[Problem to work on]
Could the entries below be reproduced exactly, with the images removed?

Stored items
=== Section Start ===

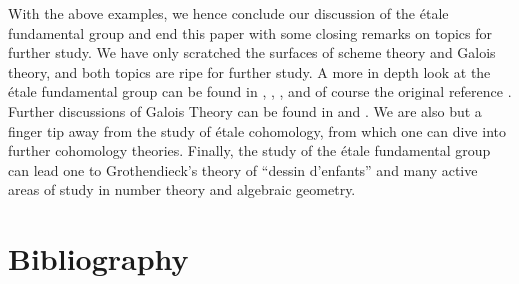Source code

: \documentclass[11pt,openany]{book} %
\begin{document}
With the above examples, we hence conclude our discussion of the \'etale fundamental group and end this paper with some closing remarks on topics for further study. We have only scratched the surfaces of scheme theory and Galois theory, and both topics are ripe for further study. A more in depth look at the \'etale fundamental group can be found in \cite{milne}, \cite{milne2}, \cite{tsimerman}, and of course the original reference \cite{grothendiecksga}. Further discussions of Galois Theory can be found in \cite{szamuely} and \cite{borceaux}. We are also but a finger tip away from the study of \'etale cohomology, from which one can dive into further cohomology theories. Finally, the study of the \'etale fundamental group can lead one to Grothendieck's theory of ``dessin d'enfants'' and many active areas of study in number theory and algebraic geometry.

\chapter*{Bibliography}
\printbibliography[heading=bibempty,type=book]



\end{document}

=== Section End ===

[Response below]
Source code

: \documentclass[11pt,openany]{book} %
\begin{document}
With the above examples, we hence conclude our discussion of the \'etale fundamental group and end this paper with some closing remarks on topics for further study. We have only scratched the surfaces of scheme theory and Galois theory, and both topics are ripe for further study. A more in depth look at the \'etale fundamental group can be found in \cite{milne}, \cite{milne2}, \cite{tsimerman}, and of course the original reference \cite{grothendiecksga}. Further discussions of Galois Theory can be found in \cite{szamuely} and \cite{borceaux}. We are also but a finger tip away from the study of \'etale cohomology, from which one can dive into further cohomology theories. Finally, the study of the \'etale fundamental group can lead one to Grothendieck's theory of ``dessin d'enfants'' and many active areas of study in number theory and algebraic geometry.

\chapter*{Bibliography}
\printbibliography[heading=bibempty,type=book]



\end{document}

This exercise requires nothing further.